During my four days in the hospital, I received the standard Lovenox and warfarin anticoagulation treatment. I stayed on warfarin for six months and was diagnosed with “mild to moderate post DVT syndrome” and wore the RX compression stockings for over a year, then only when traveling. Everyone thought the 81 mg of aspirin daily would keep me out of trouble, but no one mentioned a rare and little-known anatomic “oddball” know as May Thurner Syndrome.

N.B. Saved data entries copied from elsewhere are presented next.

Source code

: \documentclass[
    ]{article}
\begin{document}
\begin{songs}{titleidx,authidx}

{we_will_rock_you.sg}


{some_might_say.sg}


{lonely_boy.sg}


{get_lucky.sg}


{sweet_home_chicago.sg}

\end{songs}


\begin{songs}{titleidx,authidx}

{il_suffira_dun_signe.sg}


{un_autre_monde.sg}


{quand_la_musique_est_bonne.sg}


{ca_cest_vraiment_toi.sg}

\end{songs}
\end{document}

Five years after this DVT I noticed varicose veins in my pelvis. When I asked my doctor about it, he replied, "If it’s not causing you any problem and you have no pain, let's just watch it." Two years and two months ago, the veins really buldged and I noticed a lump about the size of a nickel in my left groin and pain in both groins. I went to my internist right away and she ordered a pelvic CT scan and a lumbar MRI for my back pain. When the reports came in, the radiologist who read both procedures told my internist to have me see an Interventional Radiologist. When I met with him, he told me two things: I have May-Thurner Syndrome (named after the two doctors who first observed this condition in 1957) which caused my 2005 DVT and that it involves compression of the left iliac vein by the right iliac artery. Additionally, he said it was treated by placing a stent/s in the left iliac vein, a procedure done by either an IR or vascular surgeon.

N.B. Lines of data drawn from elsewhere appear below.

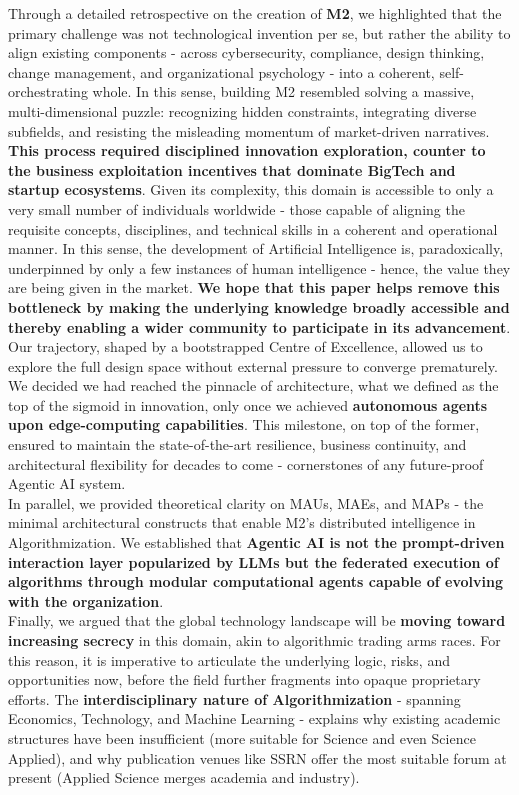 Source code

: \documentclass{article}
\begin{document}
Through a detailed retrospective on the creation of \textbf{M2}, we highlighted that the primary challenge was not technological invention per se, but rather the ability to align existing components - across cybersecurity, compliance, design thinking, change management, and organizational psychology - into a coherent, self-orchestrating whole. In this sense, building M2 resembled solving a massive, multi-dimensional puzzle: recognizing hidden constraints, integrating diverse subfields, and resisting the misleading momentum of market-driven narratives. \textbf{This process required disciplined innovation exploration, counter to the business exploitation incentives that dominate BigTech and startup ecosystems}. Given its complexity, this domain is accessible to only a very small number of individuals worldwide - those capable of aligning the requisite concepts, disciplines, and technical skills in a coherent and operational manner. In this sense, the development of Artificial Intelligence is, paradoxically, underpinned by only a few instances of human intelligence - hence, the value they are being given in the market. \textbf{We hope that this paper helps remove this bottleneck by making the underlying knowledge broadly accessible and thereby enabling a wider community to participate in its advancement}.\\

Our trajectory, shaped by a bootstrapped Centre of Excellence, allowed us to explore the full design space without external pressure to converge prematurely. We decided we had reached the pinnacle of architecture, what we defined as the top of the sigmoid in innovation, only once we achieved \textbf{autonomous agents upon edge-computing capabilities}. This milestone, on top of the former, ensured to maintain the state-of-the-art resilience, business continuity, and architectural flexibility for decades to come - cornerstones of any future-proof Agentic AI system.\\

In parallel, we provided theoretical clarity on MAUs, MAEs, and MAPs - the minimal architectural constructs that enable M2's distributed intelligence in Algorithmization. We established that \textbf{Agentic AI is not the prompt-driven interaction layer popularized by LLMs but the federated execution of algorithms through modular computational agents capable of evolving with the organization}.\\

Finally, we argued that the global technology landscape will be \textbf{moving toward increasing secrecy} in this domain, akin to algorithmic trading arms races. For this reason, it is imperative to articulate the underlying logic, risks, and opportunities now, before the field further fragments into opaque proprietary efforts. The \textbf{interdisciplinary nature of Algorithmization} - spanning Economics, Technology, and Machine Learning - explains why existing academic structures have been insufficient (more suitable for Science and even Science Applied), and why publication venues like SSRN offer the most suitable forum at present (Applied Science merges academia and industry).\\
\end{document}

Ironically, while waiting to schedule the stenting procedure, I ended up in the hospital with another left leg DVT less than two weeks after meeting with the IR! At the hospital no nurse, no doctor had a clue to what this strange thing called May-Thurner is all about. Now I’m back with my hematologist, also unfamiliar with MTS, who is working to get my INR up to an appropriate level for stenting. He prefers to wait three months. In the meantime, the pelvic pain is almost unbearable from time to time. At first I was very upset that none of my health care professionals, other than the IR, even considered MTS when no apparent reason was discovered for the first clot. Since doing massive amounts of research on MTS and joining a support group, I’ve been informed by a medical expert in this area that it’s estimated that MTS is responsible for only 2-5% of venous disorders. Still, many “victims” have suffered needlessly for years with no diagnosis and treatment. The word needs to get out about MTS, and I’m doing my best to do this.